## Extracted data entries

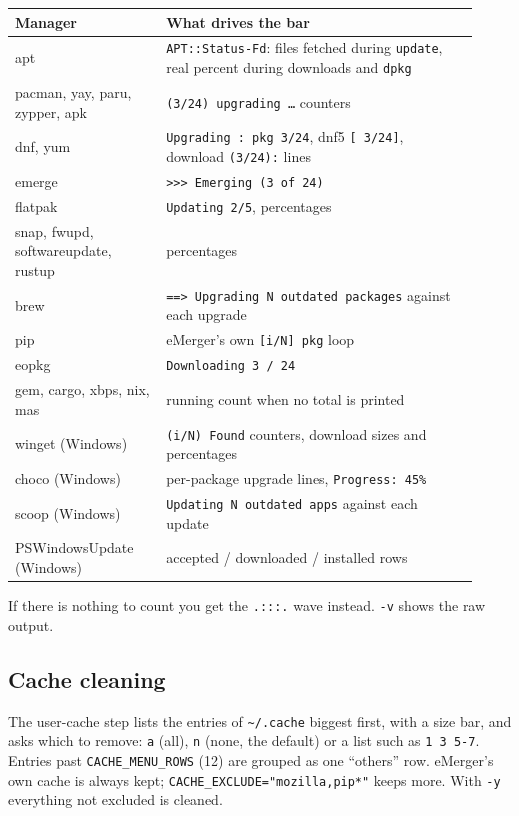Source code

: \documentclass[11pt,a4paper]{article}
\begin{document}
\begin{longtable}{@{}p{0.30\linewidth} p{0.62\linewidth}@{}}
\toprule
\textbf{Manager} & \textbf{What drives the bar} \\
\midrule \endhead
apt & \texttt{APT::Status-Fd}: files fetched during \texttt{update}, real
      percent during downloads and \texttt{dpkg} \\
pacman, yay, paru, zypper, apk & \texttt{(3/24) upgrading \dots} counters \\
dnf, yum & \texttt{Upgrading : pkg 3/24}, dnf5 \texttt{[ 3/24]}, download
      \texttt{(3/24):} lines \\
emerge & \texttt{>>> Emerging (3 of 24)} \\
flatpak & \texttt{Updating 2/5}, percentages \\
snap, fwupd, softwareupdate, rustup & percentages \\
brew & \texttt{==> Upgrading N outdated packages} against each upgrade \\
pip & eMerger's own \texttt{[i/N] pkg} loop \\
eopkg & \texttt{Downloading 3 / 24} \\
gem, cargo, xbps, nix, mas & running count when no total is printed \\
winget (Windows) & \texttt{(i/N) Found} counters, download sizes and percentages \\
choco (Windows) & per-package upgrade lines, \texttt{Progress: 45\%} \\
scoop (Windows) & \texttt{Updating N outdated apps} against each update \\
PSWindowsUpdate (Windows) & accepted / downloaded / installed rows \\
\bottomrule
\end{longtable}

If there is nothing to count you get the \texttt{.:::.} wave instead.
\texttt{-v} shows the raw output.

\subsection{Cache cleaning}
The user-cache step lists the entries of \verb|~/.cache| biggest first,
with a size bar, and asks which to remove: \texttt{a} (all), \texttt{n}
(none, the default) or a list such as \texttt{1 3 5-7}. Entries past
\verb|CACHE_MENU_ROWS| (12) are grouped as one ``others'' row. eMerger's
own cache is always kept; \verb|CACHE_EXCLUDE="mozilla,pip*"| keeps more.
With \texttt{-y} everything not excluded is cleaned.
\end{document}
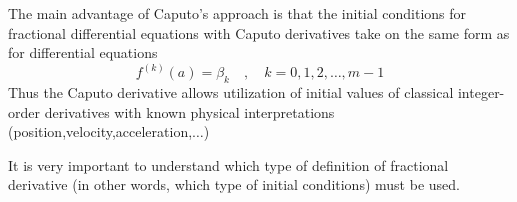 The main advantage of Caputo's approach is that the initial conditions for 
fractional differential equations with Caputo derivatives take on the same 
form as for differential equations
\[
    f^{(k)}(a) = \beta_k \quad,\quad k=0,1,2,\dots,m-1 
\]
Thus the Caputo derivative allows utilization of initial values 
of classical integer-order derivatives with known physical
interpretations (position,velocity,acceleration,$\dots$)

It is very important to understand which type of definition of fractional derivative 
(in other words, which type of initial conditions) must be used.



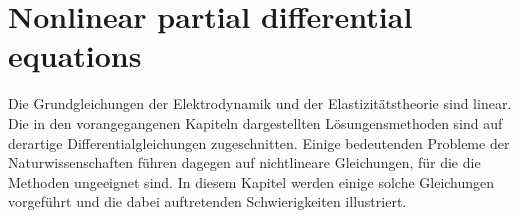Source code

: %
%
%
\chapter{Nonlinear partial differential equations
\label{chapter:nichtlinear}}
\rhead{}
Die Grundgleichungen der Elektrodynamik und der Elastizitätstheorie
sind linear. Die in den vorangegangenen Kapiteln dargestellten
Lösungensmethoden sind auf derartige Differentialgleichungen
zugeschnitten. Einige bedeutenden Probleme der Naturwissenschaften
führen dagegen auf nichtlineare Gleichungen, für die die
Methoden ungeeignet sind. In diesem Kapitel werden einige
solche Gleichungen vorgeführt und die dabei auftretenden
Schwierigkeiten illustriert.








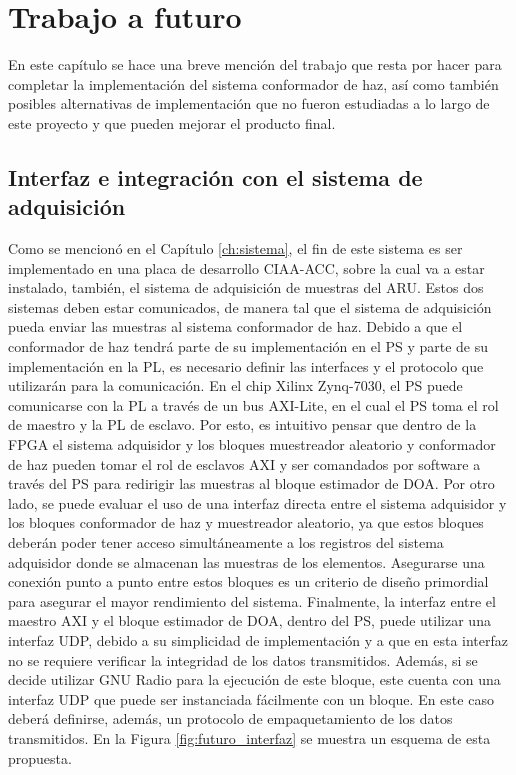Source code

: \chapter{Trabajo a futuro}\label{ch:futuro}

En este capítulo se hace una breve mención del trabajo que resta por hacer para completar la implementación del sistema conformador de haz, así como también posibles alternativas de implementación que no fueron estudiadas a lo largo de este proyecto y que pueden mejorar el producto final.

\section{Interfaz e integración con el sistema de adquisición}\label{subc:futuro_interfaz}
Como se mencionó en el Capítulo \ref{ch:sistema}, el fin de este sistema es ser implementado en una placa de desarrollo CIAA-ACC, sobre la cual va a estar instalado, también, el sistema de adquisición de muestras del ARU. Estos dos sistemas deben estar comunicados, de manera tal que el sistema de adquisición pueda enviar las muestras al sistema conformador de haz. Debido a que el conformador de haz tendrá parte de su implementación en el PS y parte de su implementación en la PL, es necesario definir las interfaces y el protocolo que utilizarán para la comunicación. En el chip Xilinx Zynq-7030, el PS puede comunicarse con la PL a través de un bus AXI-Lite, en el cual el PS toma el rol de maestro y la PL de esclavo. Por esto, es intuitivo pensar que dentro de la FPGA el sistema adquisidor y los bloques muestreador aleatorio y conformador de haz pueden tomar el rol de esclavos AXI y ser comandados por software a través del PS para redirigir las muestras al bloque estimador de DOA. Por otro lado, se puede evaluar el uso de una interfaz directa entre el sistema adquisidor y los bloques conformador de haz y muestreador aleatorio, ya que estos bloques deberán poder tener acceso simultáneamente a los registros del sistema adquisidor donde se almacenan las muestras de los elementos. Asegurarse una conexión punto a punto entre estos bloques es un criterio de diseño primordial para asegurar el mayor rendimiento del sistema. Finalmente, la interfaz entre el maestro AXI y el bloque estimador de DOA, dentro del PS, puede utilizar una interfaz UDP, debido a su simplicidad de implementación y a que en esta interfaz no se requiere verificar la integridad de los datos transmitidos. Además, si se decide utilizar GNU Radio para la ejecución de este bloque, este cuenta con una interfaz UDP que puede ser instanciada fácilmente con un bloque. En este caso deberá definirse, además, un protocolo de empaquetamiento de los datos transmitidos. En la Figura \ref{fig:futuro_interfaz} se muestra un esquema de esta propuesta.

## Try it
Omit the pictures and reproduce the records above exactly.

## Exercise output
Source code

: \documentclass[11pt,a4paper]{article}
\begin{document}
\begin{longtable}{@{}p{0.30\linewidth} p{0.62\linewidth}@{}}
\toprule
\textbf{Manager} & \textbf{What drives the bar} \\
\midrule \endhead
apt & \texttt{APT::Status-Fd}: files fetched during \texttt{update}, real
      percent during downloads and \texttt{dpkg} \\
pacman, yay, paru, zypper, apk & \texttt{(3/24) upgrading \dots} counters \\
dnf, yum & \texttt{Upgrading : pkg 3/24}, dnf5 \texttt{[ 3/24]}, download
      \texttt{(3/24):} lines \\
emerge & \texttt{>>> Emerging (3 of 24)} \\
flatpak & \texttt{Updating 2/5}, percentages \\
snap, fwupd, softwareupdate, rustup & percentages \\
brew & \texttt{==> Upgrading N outdated packages} against each upgrade \\
pip & eMerger's own \texttt{[i/N] pkg} loop \\
eopkg & \texttt{Downloading 3 / 24} \\
gem, cargo, xbps, nix, mas & running count when no total is printed \\
winget (Windows) & \texttt{(i/N) Found} counters, download sizes and percentages \\
choco (Windows) & per-package upgrade lines, \texttt{Progress: 45\%} \\
scoop (Windows) & \texttt{Updating N outdated apps} against each update \\
PSWindowsUpdate (Windows) & accepted / downloaded / installed rows \\
\bottomrule
\end{longtable}

If there is nothing to count you get the \texttt{.:::.} wave instead.
\texttt{-v} shows the raw output.

\subsection{Cache cleaning}
The user-cache step lists the entries of \verb|~/.cache| biggest first,
with a size bar, and asks which to remove: \texttt{a} (all), \texttt{n}
(none, the default) or a list such as \texttt{1 3 5-7}. Entries past
\verb|CACHE_MENU_ROWS| (12) are grouped as one ``others'' row. eMerger's
own cache is always kept; \verb|CACHE_EXCLUDE="mozilla,pip*"| keeps more.
With \texttt{-y} everything not excluded is cleaned.
\end{document}
 The main advantage of Caputo's approach is that the initial conditions for 
fractional differential equations with Caputo derivatives take on the same 
form as for differential equations
\[
    f^{(k)}(a) = \beta_k \quad,\quad k=0,1,2,\dots,m-1 
\]
Thus the Caputo derivative allows utilization of initial values 
of classical integer-order derivatives with known physical
interpretations (position,velocity,acceleration,$\dots$)

It is very important to understand which type of definition of fractional derivative 
(in other words, which type of initial conditions) must be used.



Source code

: %
%
%
\chapter{Nonlinear partial differential equations
\label{chapter:nichtlinear}}
\rhead{}
Die Grundgleichungen der Elektrodynamik und der Elastizitätstheorie
sind linear. Die in den vorangegangenen Kapiteln dargestellten
Lösungensmethoden sind auf derartige Differentialgleichungen
zugeschnitten. Einige bedeutenden Probleme der Naturwissenschaften
führen dagegen auf nichtlineare Gleichungen, für die die
Methoden ungeeignet sind. In diesem Kapitel werden einige
solche Gleichungen vorgeführt und die dabei auftretenden
Schwierigkeiten illustriert.








Source code

: \chapter{Trabajo a futuro}\label{ch:futuro}

En este capítulo se hace una breve mención del trabajo que resta por hacer para completar la implementación del sistema conformador de haz, así como también posibles alternativas de implementación que no fueron estudiadas a lo largo de este proyecto y que pueden mejorar el producto final.

\section{Interfaz e integración con el sistema de adquisición}\label{subc:futuro_interfaz}
Como se mencionó en el Capítulo \ref{ch:sistema}, el fin de este sistema es ser implementado en una placa de desarrollo CIAA-ACC, sobre la cual va a estar instalado, también, el sistema de adquisición de muestras del ARU. Estos dos sistemas deben estar comunicados, de manera tal que el sistema de adquisición pueda enviar las muestras al sistema conformador de haz. Debido a que el conformador de haz tendrá parte de su implementación en el PS y parte de su implementación en la PL, es necesario definir las interfaces y el protocolo que utilizarán para la comunicación. En el chip Xilinx Zynq-7030, el PS puede comunicarse con la PL a través de un bus AXI-Lite, en el cual el PS toma el rol de maestro y la PL de esclavo. Por esto, es intuitivo pensar que dentro de la FPGA el sistema adquisidor y los bloques muestreador aleatorio y conformador de haz pueden tomar el rol de esclavos AXI y ser comandados por software a través del PS para redirigir las muestras al bloque estimador de DOA. Por otro lado, se puede evaluar el uso de una interfaz directa entre el sistema adquisidor y los bloques conformador de haz y muestreador aleatorio, ya que estos bloques deberán poder tener acceso simultáneamente a los registros del sistema adquisidor donde se almacenan las muestras de los elementos. Asegurarse una conexión punto a punto entre estos bloques es un criterio de diseño primordial para asegurar el mayor rendimiento del sistema. Finalmente, la interfaz entre el maestro AXI y el bloque estimador de DOA, dentro del PS, puede utilizar una interfaz UDP, debido a su simplicidad de implementación y a que en esta interfaz no se requiere verificar la integridad de los datos transmitidos. Además, si se decide utilizar GNU Radio para la ejecución de este bloque, este cuenta con una interfaz UDP que puede ser instanciada fácilmente con un bloque. En este caso deberá definirse, además, un protocolo de empaquetamiento de los datos transmitidos. En la Figura \ref{fig:futuro_interfaz} se muestra un esquema de esta propuesta.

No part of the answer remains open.